A collective biography of King George V's six children, who included Edward VIII, George VI, and George, Duke of Kent
King George V and Queen Mary had six children. All except the youngest, John, lived to maturity and contributed to British public life in peace and war.
The eldest, Prince of Wales and heir to the throne for over quarter of a century, reigned as King Edward VIII for eleven months, his determination to marry the twice-divorced Wallis Simpson leading to the abdication crisis and a long period of often bitter exile for both. The Duke of York, who reluctantly and unexpectedly succeeded to the throne as King George VI, was a shy, diffident man handicapped by a speech impediment, but with the support of his consort Queen Elizabeth and prime minister Winston Churchill, gave the nation spirited guidance during the Second World War.
Both surviving younger brothers served in the armed forces during wartime.

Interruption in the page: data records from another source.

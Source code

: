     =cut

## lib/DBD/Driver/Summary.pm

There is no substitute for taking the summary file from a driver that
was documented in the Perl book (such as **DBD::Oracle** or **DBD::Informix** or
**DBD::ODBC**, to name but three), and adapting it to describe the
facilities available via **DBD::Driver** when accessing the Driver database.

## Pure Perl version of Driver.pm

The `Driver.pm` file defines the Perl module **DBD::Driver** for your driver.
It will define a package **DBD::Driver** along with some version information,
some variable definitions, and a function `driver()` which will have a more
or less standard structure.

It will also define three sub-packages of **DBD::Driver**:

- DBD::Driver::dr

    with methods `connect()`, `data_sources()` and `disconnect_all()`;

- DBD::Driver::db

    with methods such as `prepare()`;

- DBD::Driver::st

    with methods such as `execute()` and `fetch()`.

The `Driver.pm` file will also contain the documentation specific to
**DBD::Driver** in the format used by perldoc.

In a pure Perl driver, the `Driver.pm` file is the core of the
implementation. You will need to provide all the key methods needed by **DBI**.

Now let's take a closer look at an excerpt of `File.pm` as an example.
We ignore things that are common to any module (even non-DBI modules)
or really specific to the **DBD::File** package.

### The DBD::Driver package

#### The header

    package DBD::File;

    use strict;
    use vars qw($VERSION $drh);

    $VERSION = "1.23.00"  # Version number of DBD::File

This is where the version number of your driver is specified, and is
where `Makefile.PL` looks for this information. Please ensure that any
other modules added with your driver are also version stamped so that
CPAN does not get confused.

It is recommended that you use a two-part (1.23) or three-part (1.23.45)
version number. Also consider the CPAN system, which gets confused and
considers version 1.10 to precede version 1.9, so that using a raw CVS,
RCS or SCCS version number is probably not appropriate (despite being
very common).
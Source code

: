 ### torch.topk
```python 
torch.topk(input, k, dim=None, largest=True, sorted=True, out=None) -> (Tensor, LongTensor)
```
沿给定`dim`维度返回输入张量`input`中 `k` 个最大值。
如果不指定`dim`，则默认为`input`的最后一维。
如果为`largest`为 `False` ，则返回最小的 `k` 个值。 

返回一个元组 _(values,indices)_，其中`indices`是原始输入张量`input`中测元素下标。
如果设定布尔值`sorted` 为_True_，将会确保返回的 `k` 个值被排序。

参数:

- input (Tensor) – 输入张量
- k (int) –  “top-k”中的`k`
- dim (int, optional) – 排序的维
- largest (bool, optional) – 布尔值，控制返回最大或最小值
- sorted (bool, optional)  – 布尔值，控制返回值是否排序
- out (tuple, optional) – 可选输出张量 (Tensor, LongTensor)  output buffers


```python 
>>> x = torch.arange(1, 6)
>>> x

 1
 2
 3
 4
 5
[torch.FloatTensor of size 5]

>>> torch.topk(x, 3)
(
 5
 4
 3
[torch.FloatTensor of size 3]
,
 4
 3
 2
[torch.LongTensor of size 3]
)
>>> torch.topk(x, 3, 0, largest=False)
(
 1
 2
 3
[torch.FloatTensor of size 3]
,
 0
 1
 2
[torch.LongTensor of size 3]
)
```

Henry, Duke of Gloucester, was Governor-General of Australia from 1944 to 1946 and crowned his military career with promotion to the rank of Field-Marshal. George, Duke of Kent, an officer in the RAF, was tragically killed on active service in 1942. Their only sister Mary, Princess Royal and Countess of Harewood, rendered unstinting work as a nurse and royal ambassador abroad.
Illustrated with over 60 photographs, this is the first book to cover the lives of the King's children as a family.
[First published 1991, revised edition 2003]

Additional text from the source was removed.